Given entries >>
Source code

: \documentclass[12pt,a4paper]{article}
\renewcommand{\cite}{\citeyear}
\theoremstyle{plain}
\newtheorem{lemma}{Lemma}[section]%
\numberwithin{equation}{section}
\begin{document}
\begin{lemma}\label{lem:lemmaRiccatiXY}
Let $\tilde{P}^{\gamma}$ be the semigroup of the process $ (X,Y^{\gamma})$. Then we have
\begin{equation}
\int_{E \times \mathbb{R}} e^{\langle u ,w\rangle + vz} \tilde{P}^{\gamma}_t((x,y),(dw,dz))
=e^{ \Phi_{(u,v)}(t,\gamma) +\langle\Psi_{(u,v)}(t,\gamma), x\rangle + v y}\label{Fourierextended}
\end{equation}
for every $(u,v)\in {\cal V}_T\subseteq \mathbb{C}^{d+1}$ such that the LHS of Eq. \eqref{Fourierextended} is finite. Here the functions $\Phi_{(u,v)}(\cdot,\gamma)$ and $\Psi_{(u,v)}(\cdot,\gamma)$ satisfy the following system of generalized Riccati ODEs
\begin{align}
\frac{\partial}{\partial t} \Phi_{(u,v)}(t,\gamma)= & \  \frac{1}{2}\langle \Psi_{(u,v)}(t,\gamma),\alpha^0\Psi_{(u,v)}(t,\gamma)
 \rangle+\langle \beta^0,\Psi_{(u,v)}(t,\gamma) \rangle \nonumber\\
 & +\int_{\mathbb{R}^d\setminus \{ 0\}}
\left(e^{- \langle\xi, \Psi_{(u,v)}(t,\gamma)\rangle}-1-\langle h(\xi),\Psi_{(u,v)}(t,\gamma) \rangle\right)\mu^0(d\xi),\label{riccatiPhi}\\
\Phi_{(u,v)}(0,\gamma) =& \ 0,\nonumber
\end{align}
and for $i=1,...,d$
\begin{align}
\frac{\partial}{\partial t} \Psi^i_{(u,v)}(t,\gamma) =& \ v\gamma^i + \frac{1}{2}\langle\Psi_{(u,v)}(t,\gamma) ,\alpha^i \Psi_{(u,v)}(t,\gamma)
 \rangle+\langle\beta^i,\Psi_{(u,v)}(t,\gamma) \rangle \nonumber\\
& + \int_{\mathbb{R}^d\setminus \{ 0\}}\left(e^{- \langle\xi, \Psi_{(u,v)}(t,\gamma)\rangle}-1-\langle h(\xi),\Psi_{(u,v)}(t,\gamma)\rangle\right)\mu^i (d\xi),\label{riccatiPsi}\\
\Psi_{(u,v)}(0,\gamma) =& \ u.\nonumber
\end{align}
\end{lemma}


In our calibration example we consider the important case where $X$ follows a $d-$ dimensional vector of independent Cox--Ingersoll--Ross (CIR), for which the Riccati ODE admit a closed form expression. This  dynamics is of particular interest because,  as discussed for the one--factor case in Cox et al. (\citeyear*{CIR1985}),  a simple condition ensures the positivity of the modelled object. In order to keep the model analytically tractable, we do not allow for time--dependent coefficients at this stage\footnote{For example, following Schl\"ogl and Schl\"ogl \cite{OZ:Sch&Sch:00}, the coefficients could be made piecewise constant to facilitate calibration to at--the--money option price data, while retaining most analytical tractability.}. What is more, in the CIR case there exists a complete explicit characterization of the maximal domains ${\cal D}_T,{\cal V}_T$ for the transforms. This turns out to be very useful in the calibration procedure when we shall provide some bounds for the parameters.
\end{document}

Task details >> All the records above must be transcribed without a single change to any word.

Task output >>
Source code

: \documentclass[12pt,a4paper]{article}
\renewcommand{\cite}{\citeyear}
\theoremstyle{plain}
\newtheorem{lemma}{Lemma}[section]%
\numberwithin{equation}{section}
\begin{document}
\begin{lemma}\label{lem:lemmaRiccatiXY}
Let $\tilde{P}^{\gamma}$ be the semigroup of the process $ (X,Y^{\gamma})$. Then we have
\begin{equation}
\int_{E \times \mathbb{R}} e^{\langle u ,w\rangle + vz} \tilde{P}^{\gamma}_t((x,y),(dw,dz))
=e^{ \Phi_{(u,v)}(t,\gamma) +\langle\Psi_{(u,v)}(t,\gamma), x\rangle + v y}\label{Fourierextended}
\end{equation}
for every $(u,v)\in {\cal V}_T\subseteq \mathbb{C}^{d+1}$ such that the LHS of Eq. \eqref{Fourierextended} is finite. Here the functions $\Phi_{(u,v)}(\cdot,\gamma)$ and $\Psi_{(u,v)}(\cdot,\gamma)$ satisfy the following system of generalized Riccati ODEs
\begin{align}
\frac{\partial}{\partial t} \Phi_{(u,v)}(t,\gamma)= & \  \frac{1}{2}\langle \Psi_{(u,v)}(t,\gamma),\alpha^0\Psi_{(u,v)}(t,\gamma)
 \rangle+\langle \beta^0,\Psi_{(u,v)}(t,\gamma) \rangle \nonumber\\
 & +\int_{\mathbb{R}^d\setminus \{ 0\}}
\left(e^{- \langle\xi, \Psi_{(u,v)}(t,\gamma)\rangle}-1-\langle h(\xi),\Psi_{(u,v)}(t,\gamma) \rangle\right)\mu^0(d\xi),\label{riccatiPhi}\\
\Phi_{(u,v)}(0,\gamma) =& \ 0,\nonumber
\end{align}
and for $i=1,...,d$
\begin{align}
\frac{\partial}{\partial t} \Psi^i_{(u,v)}(t,\gamma) =& \ v\gamma^i + \frac{1}{2}\langle\Psi_{(u,v)}(t,\gamma) ,\alpha^i \Psi_{(u,v)}(t,\gamma)
 \rangle+\langle\beta^i,\Psi_{(u,v)}(t,\gamma) \rangle \nonumber\\
& + \int_{\mathbb{R}^d\setminus \{ 0\}}\left(e^{- \langle\xi, \Psi_{(u,v)}(t,\gamma)\rangle}-1-\langle h(\xi),\Psi_{(u,v)}(t,\gamma)\rangle\right)\mu^i (d\xi),\label{riccatiPsi}\\
\Psi_{(u,v)}(0,\gamma) =& \ u.\nonumber
\end{align}
\end{lemma}


In our calibration example we consider the important case where $X$ follows a $d-$ dimensional vector of independent Cox--Ingersoll--Ross (CIR), for which the Riccati ODE admit a closed form expression. This  dynamics is of particular interest because,  as discussed for the one--factor case in Cox et al. (\citeyear*{CIR1985}),  a simple condition ensures the positivity of the modelled object. In order to keep the model analytically tractable, we do not allow for time--dependent coefficients at this stage\footnote{For example, following Schl\"ogl and Schl\"ogl \cite{OZ:Sch&Sch:00}, the coefficients could be made piecewise constant to facilitate calibration to at--the--money option price data, while retaining most analytical tractability.}. What is more, in the CIR case there exists a complete explicit characterization of the maximal domains ${\cal D}_T,{\cal V}_T$ for the transforms. This turns out to be very useful in the calibration procedure when we shall provide some bounds for the parameters.
\end{document}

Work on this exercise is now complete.